All this procedure gives a work frame, it promotes clarity and reinforces predictability which are essencial for the client to feel safe to embark in a challenging journey which a therapeutic process always is.
Secondly, after this work frame is established, comes the deeper connection with the symbolic importance of the ritual.
In our sessions, we invite people to take off their shoes and leave them outside our working room. Jackets, bags, phones and so on also stay outside. In an unconscious way, we are inviting our clients to step into a different space that is symbolically separate from our daily busy and hyperactive lives. By leaving these objects outside the room the person is stripped from this superficial layer of self-identification.
In our case, at the beginning of each session we light a candle, say a little prayer asking for guidance and then attune with our clients by breathing together, holding their hands and sharing our intention for the session. This is our ritual and by doing so we wish to, together with our client, go from the ordinary world to an extraordinary space. Mircea Eliade speaks of it as leaving the profane space and reaching the sacred. It is in this sacred space that a deeper connection and relationship can develop.
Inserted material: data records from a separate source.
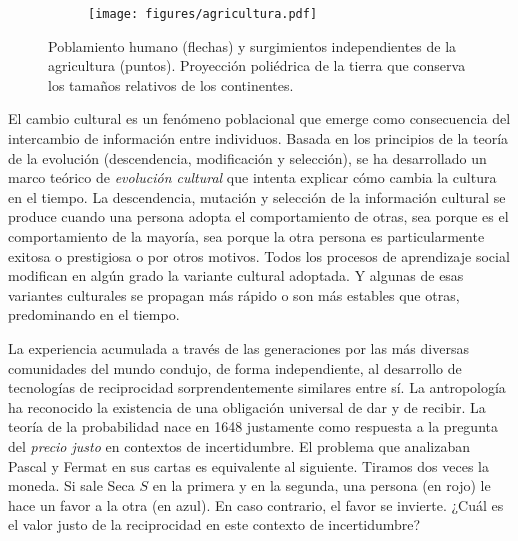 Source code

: \documentclass[a4paper,10pt]{book}
\theoremstyle{definition}
\begin{document}
\begin{figure}[ht!]
    \centering
    \begin{subfigure}[b]{0.6\textwidth}
     \texttt{[image: figures/agricultura.pdf]}
     \label{fig:agricultura}
    \end{subfigure}
    \caption{
    Poblamiento humano (flechas) y surgimientos independientes de la agricultura (puntos).
    Proyecci\'on poli\'edrica de la tierra que conserva los tama\~nos relativos de los continentes.
    }%
    \label{fig:poblamiento}
\end{figure}

El cambio cultural es un fen\'omeno poblacional que emerge como consecuencia del intercambio de informaci\'on entre individuos.
%
Basada en los principios de la teor\'ia de la evoluci\'on (descendencia, modificaci\'on y selecci\'on), se ha desarrollado un marco te\'orico de \emph{evoluci\'on cultural} que intenta explicar c\'omo cambia la cultura en el tiempo.
%
La descendencia, mutaci\'on y selecci\'on de la informaci\'on cultural se produce cuando una persona adopta el comportamiento de otras, sea porque es el comportamiento de la mayor\'ia, sea porque la otra persona es particularmente exitosa o prestigiosa o por otros motivos.
%
Todos los procesos de aprendizaje social modifican en alg\'un grado la variante cultural adoptada.
%
Y algunas de esas variantes culturales se propagan m\'as r\'apido o son m\'as estables que otras, predominando en el tiempo.


La experiencia acumulada a trav\'es de las generaciones por las m\'as diversas comunidades del mundo condujo, de forma independiente, al desarrollo de tecnolog\'ias de reciprocidad sorprendentemente similares entre s\'i.
%
La antropolog\'ia ha reconocido la existencia de una obligaci\'on universal de dar y de recibir.
%
La teor\'ia de la probabilidad nace en 1648 justamente como respuesta a la pregunta del \emph{precio justo} en contextos de incertidumbre.
%
El problema que analizaban Pascal y Fermat en sus cartas es equivalente al siguiente.
%
Tiramos dos veces la moneda.
%
Si sale Seca $S$ en la primera y en la segunda, una persona (en rojo) le hace un favor a la otra (en azul).
%
En caso contrario, el favor se invierte.
%
¿Cu\'al es el valor justo de la reciprocidad en este contexto de incertidumbre?
\end{document}
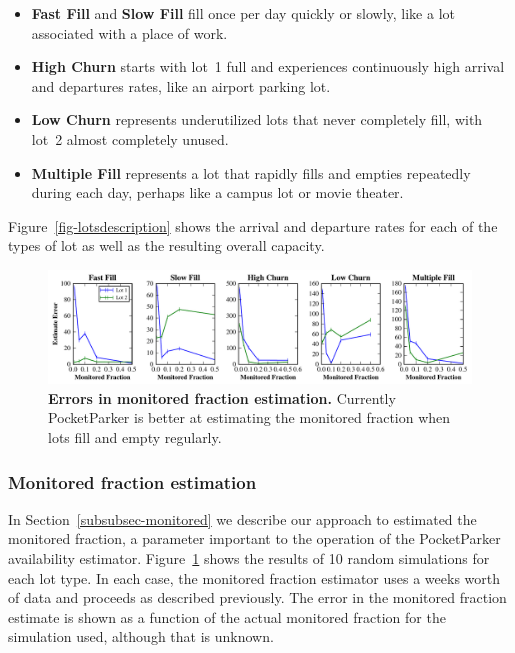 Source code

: \begin{itemize}

\item \textbf{Fast Fill} and \textbf{Slow Fill} fill once per day quickly or
slowly, like a lot associated with a place of work.

\item \textbf{High Churn} starts with lot~1 full and experiences continuously
high arrival and departures rates, like an airport parking lot.

\item \textbf{Low Churn} represents underutilized lots that never completely
fill, with lot~2 almost completely unused.

\item \textbf{Multiple Fill} represents a lot that rapidly fills and empties
repeatedly during each day, perhaps like a campus lot or movie theater.

\end{itemize}

Figure~\ref{fig-lotsdescription} shows the arrival and departure rates for each
of the types of lot as well as the resulting overall capacity.

\begin{figure}
\centering
\includegraphics[width=\textwidth]{./simulator/figures/capacity_experiment.pdf}

\caption{\textbf{Errors in monitored fraction estimation.} Currently
PocketParker is better at estimating the monitored fraction when lots fill
and empty regularly.}

\label{fig-capacityerrors}
\end{figure}

\subsubsection{Monitored fraction estimation}

In Section~\ref{subsubsec-monitored} we describe our approach to estimated
the monitored fraction, a parameter important to the operation of the
PocketParker availability estimator. Figure~\ref{fig-capacityerrors} shows
the results of 10 random simulations for each lot type. In each case, the
monitored fraction estimator uses a weeks worth of data and proceeds as
described previously. The error in the monitored fraction estimate is shown
as a function of the actual monitored fraction for the simulation used,
although that is unknown.

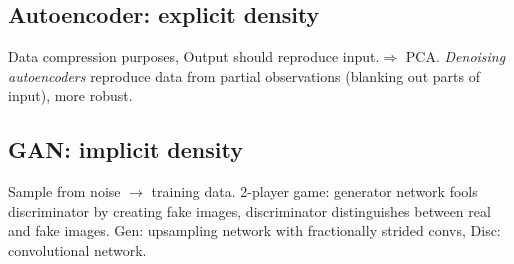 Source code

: \subsection*{Autoencoder: explicit density}
Data compression purposes, Output should reproduce input.$\Rightarrow$ PCA. \textit{Denoising autoencoders} reproduce data from partial observations (blanking out parts of input), more robust.

\subsection*{GAN: implicit density}
Sample from noise $\to$ training data. 2-player game: generator network fools discriminator by creating fake images, discriminator distinguishes between real and fake images. Gen: upsampling network with fractionally strided convs, Disc: convolutional network.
The therapeutic setting is a very specific one but this quality of connection in an extraordinary space can be created and nourished in basically any form of relationship, starting obviously with yourself. We can promote this quality when interacting with our partners, as parents when relating to our children, as well as in our professional environment. It is certainly not achievable all the time and every time but in some moments it is crucial that we strive for this quality in relating.
We invite you to be aware of what rituals you created to connect with yourself and others and to value their importance and meaning.
In case you think you have no rituals, look closer. We all develop ways to connect deeper even when we are not fully aware of it and, in any case, you can always be creative and find (new) ways of nourishing this innate qualities in us.